--- What is needed ---
Could you reproduce the lines below from the one with "MF: The next" through the one with "vague plan at"? Keep both ends and add nothing.

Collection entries
########

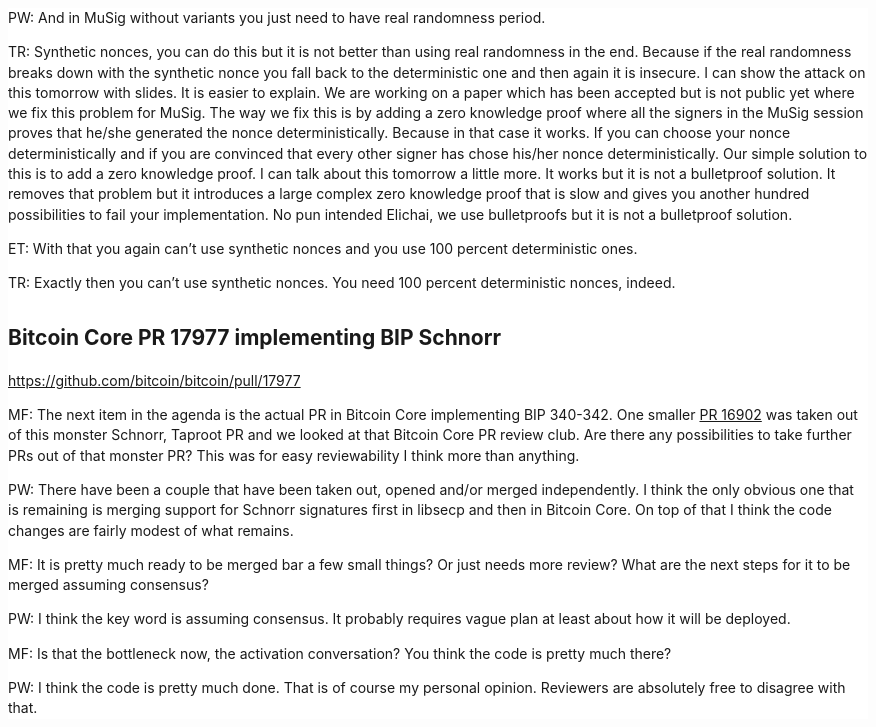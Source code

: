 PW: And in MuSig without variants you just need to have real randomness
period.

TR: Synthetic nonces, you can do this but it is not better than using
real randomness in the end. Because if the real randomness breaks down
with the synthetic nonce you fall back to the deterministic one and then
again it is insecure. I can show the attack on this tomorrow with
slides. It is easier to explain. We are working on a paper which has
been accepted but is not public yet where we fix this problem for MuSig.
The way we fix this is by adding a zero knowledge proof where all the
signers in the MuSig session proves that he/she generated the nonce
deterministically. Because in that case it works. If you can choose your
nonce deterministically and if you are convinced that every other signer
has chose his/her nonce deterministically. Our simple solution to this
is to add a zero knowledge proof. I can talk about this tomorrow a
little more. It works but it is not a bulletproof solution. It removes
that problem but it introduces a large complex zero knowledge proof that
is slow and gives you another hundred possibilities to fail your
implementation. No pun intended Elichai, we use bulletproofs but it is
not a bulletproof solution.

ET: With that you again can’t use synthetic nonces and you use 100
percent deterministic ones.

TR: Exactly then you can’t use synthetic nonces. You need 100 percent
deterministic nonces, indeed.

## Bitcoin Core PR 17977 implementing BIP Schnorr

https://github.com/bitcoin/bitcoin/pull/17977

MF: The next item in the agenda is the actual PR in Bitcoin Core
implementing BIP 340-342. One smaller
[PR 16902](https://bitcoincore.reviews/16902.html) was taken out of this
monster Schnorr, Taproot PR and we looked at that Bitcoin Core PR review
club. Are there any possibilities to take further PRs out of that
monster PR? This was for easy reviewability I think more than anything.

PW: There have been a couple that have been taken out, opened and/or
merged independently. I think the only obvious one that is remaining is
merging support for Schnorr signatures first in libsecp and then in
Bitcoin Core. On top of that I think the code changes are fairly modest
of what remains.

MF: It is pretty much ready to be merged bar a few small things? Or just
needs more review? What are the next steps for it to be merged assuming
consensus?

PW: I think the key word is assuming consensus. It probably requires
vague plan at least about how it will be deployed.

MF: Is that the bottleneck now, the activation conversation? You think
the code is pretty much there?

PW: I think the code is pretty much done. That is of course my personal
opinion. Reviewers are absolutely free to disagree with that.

########

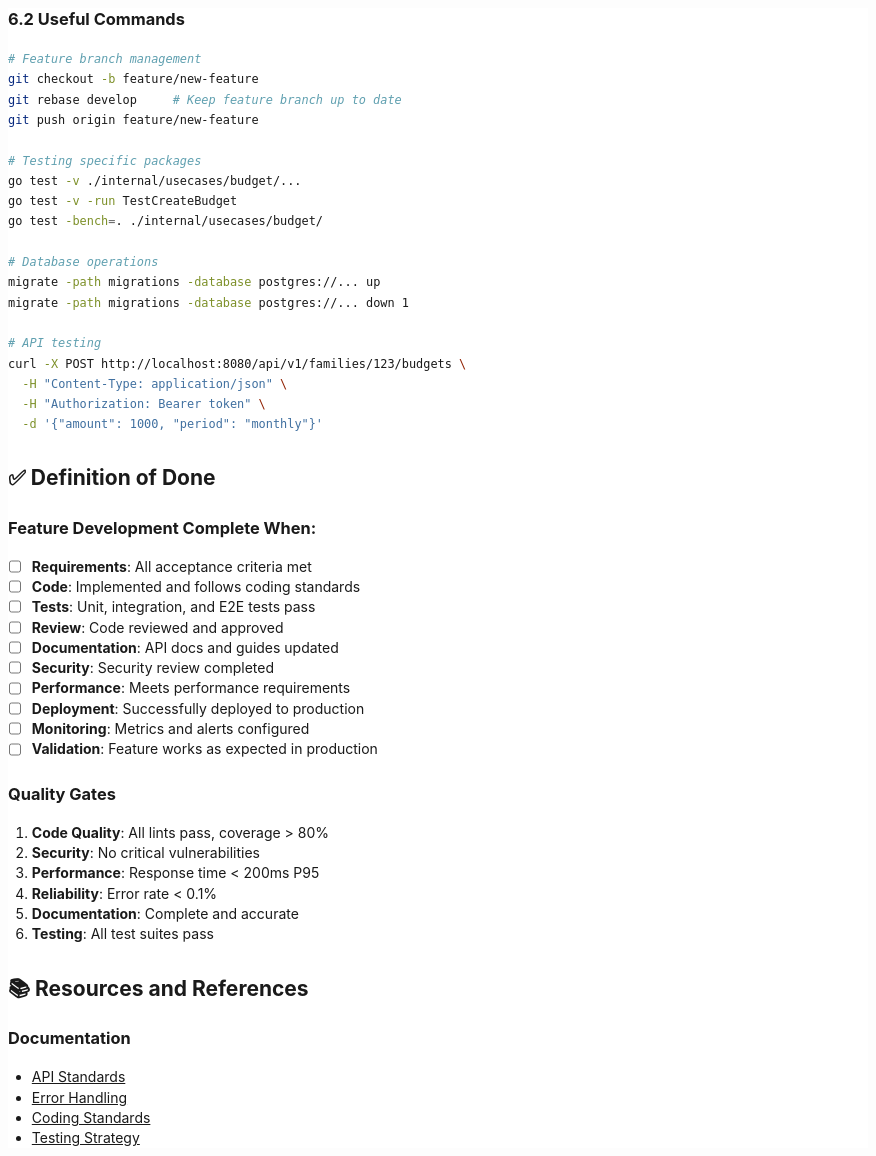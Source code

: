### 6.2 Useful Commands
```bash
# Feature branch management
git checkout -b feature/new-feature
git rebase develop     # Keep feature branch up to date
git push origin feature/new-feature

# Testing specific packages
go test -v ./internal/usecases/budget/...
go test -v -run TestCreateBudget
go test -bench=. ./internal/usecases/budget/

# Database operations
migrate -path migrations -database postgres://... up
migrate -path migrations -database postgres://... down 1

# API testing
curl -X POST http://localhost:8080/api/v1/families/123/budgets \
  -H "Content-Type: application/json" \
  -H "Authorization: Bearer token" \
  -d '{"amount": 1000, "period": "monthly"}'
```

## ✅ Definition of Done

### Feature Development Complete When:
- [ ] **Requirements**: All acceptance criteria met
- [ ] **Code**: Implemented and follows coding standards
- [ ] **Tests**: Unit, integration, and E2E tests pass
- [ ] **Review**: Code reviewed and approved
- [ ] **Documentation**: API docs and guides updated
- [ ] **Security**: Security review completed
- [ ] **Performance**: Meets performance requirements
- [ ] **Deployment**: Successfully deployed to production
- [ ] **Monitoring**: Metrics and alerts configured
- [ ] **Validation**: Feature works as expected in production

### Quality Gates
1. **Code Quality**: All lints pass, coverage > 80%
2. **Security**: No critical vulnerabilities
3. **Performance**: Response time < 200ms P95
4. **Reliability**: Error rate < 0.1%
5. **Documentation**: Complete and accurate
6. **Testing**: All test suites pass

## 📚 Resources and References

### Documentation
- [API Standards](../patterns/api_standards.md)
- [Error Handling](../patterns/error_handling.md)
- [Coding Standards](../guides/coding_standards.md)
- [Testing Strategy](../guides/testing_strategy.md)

########

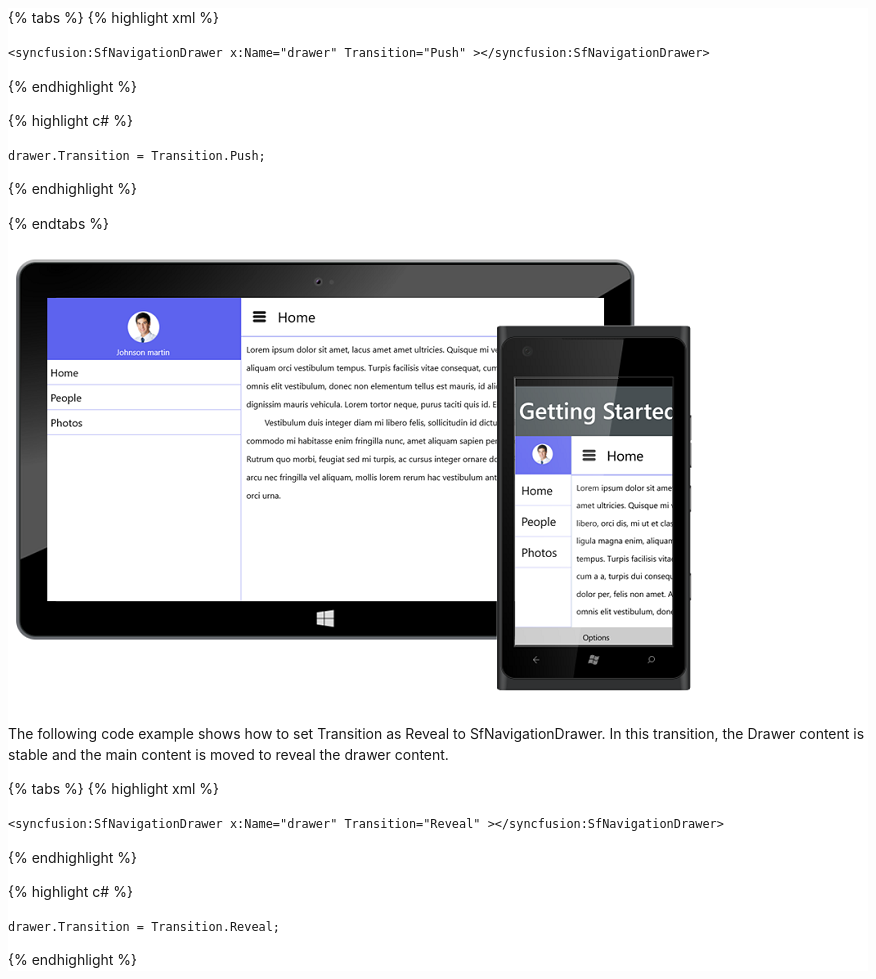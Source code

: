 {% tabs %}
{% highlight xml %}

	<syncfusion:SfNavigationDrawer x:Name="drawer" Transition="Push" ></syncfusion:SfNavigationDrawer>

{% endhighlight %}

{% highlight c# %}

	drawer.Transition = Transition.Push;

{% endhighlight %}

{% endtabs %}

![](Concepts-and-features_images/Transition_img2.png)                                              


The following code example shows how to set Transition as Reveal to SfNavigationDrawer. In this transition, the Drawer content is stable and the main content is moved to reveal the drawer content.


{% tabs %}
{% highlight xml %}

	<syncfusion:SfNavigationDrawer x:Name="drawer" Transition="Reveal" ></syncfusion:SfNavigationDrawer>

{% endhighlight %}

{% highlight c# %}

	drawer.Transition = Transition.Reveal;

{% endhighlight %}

########

--- Answer box ---
MF: The next item in the agenda is the actual PR in Bitcoin Core
implementing BIP 340-342. One smaller
[PR 16902](https://bitcoincore.reviews/16902.html) was taken out of this
monster Schnorr, Taproot PR and we looked at that Bitcoin Core PR review
club. Are there any possibilities to take further PRs out of that
monster PR? This was for easy reviewability I think more than anything.

PW: There have been a couple that have been taken out, opened and/or
merged independently. I think the only obvious one that is remaining is
merging support for Schnorr signatures first in libsecp and then in
Bitcoin Core. On top of that I think the code changes are fairly modest
of what remains.

MF: It is pretty much ready to be merged bar a few small things? Or just
needs more review? What are the next steps for it to be merged assuming
consensus?

PW: I think the key word is assuming consensus. It probably requires
vague plan at least about how it will be deployed.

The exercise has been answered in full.